--- YOUR ASSIGNMENT ---
Before doing anything else, copy the entries below exactly.
-- Opening Marker --
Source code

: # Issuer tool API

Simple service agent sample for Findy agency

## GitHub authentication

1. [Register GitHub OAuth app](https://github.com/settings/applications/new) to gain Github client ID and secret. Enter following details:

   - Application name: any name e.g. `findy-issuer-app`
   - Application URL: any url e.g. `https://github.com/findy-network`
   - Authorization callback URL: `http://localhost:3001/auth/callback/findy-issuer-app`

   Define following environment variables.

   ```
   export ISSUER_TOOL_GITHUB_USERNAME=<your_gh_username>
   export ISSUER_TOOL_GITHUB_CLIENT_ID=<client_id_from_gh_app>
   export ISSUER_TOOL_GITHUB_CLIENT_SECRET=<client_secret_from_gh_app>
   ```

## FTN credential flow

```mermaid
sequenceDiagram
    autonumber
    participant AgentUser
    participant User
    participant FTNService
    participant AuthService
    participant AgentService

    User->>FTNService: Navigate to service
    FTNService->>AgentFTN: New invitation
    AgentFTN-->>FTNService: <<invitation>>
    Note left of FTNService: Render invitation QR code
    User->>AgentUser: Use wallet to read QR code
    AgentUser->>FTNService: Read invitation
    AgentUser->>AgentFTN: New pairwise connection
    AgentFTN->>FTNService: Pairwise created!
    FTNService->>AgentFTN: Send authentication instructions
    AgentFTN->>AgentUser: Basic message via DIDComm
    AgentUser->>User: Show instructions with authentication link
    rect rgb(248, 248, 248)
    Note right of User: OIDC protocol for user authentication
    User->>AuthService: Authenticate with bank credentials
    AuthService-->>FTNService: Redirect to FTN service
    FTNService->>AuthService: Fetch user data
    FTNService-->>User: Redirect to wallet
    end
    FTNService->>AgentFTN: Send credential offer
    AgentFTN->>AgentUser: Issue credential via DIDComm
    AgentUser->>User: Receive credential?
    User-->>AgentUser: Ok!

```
-- Closing Marker --
--- REPLY ---
Source code

: # Issuer tool API

Simple service agent sample for Findy agency

## GitHub authentication

1. [Register GitHub OAuth app](https://github.com/settings/applications/new) to gain Github client ID and secret. Enter following details:

   - Application name: any name e.g. `findy-issuer-app`
   - Application URL: any url e.g. `https://github.com/findy-network`
   - Authorization callback URL: `http://localhost:3001/auth/callback/findy-issuer-app`

   Define following environment variables.

   ```
   export ISSUER_TOOL_GITHUB_USERNAME=<your_gh_username>
   export ISSUER_TOOL_GITHUB_CLIENT_ID=<client_id_from_gh_app>
   export ISSUER_TOOL_GITHUB_CLIENT_SECRET=<client_secret_from_gh_app>
   ```

## FTN credential flow

```mermaid
sequenceDiagram
    autonumber
    participant AgentUser
    participant User
    participant FTNService
    participant AuthService
    participant AgentService

    User->>FTNService: Navigate to service
    FTNService->>AgentFTN: New invitation
    AgentFTN-->>FTNService: <<invitation>>
    Note left of FTNService: Render invitation QR code
    User->>AgentUser: Use wallet to read QR code
    AgentUser->>FTNService: Read invitation
    AgentUser->>AgentFTN: New pairwise connection
    AgentFTN->>FTNService: Pairwise created!
    FTNService->>AgentFTN: Send authentication instructions
    AgentFTN->>AgentUser: Basic message via DIDComm
    AgentUser->>User: Show instructions with authentication link
    rect rgb(248, 248, 248)
    Note right of User: OIDC protocol for user authentication
    User->>AuthService: Authenticate with bank credentials
    AuthService-->>FTNService: Redirect to FTN service
    FTNService->>AuthService: Fetch user data
    FTNService-->>User: Redirect to wallet
    end
    FTNService->>AgentFTN: Send credential offer
    AgentFTN->>AgentUser: Issue credential via DIDComm
    AgentUser->>User: Receive credential?
    User-->>AgentUser: Ok!

```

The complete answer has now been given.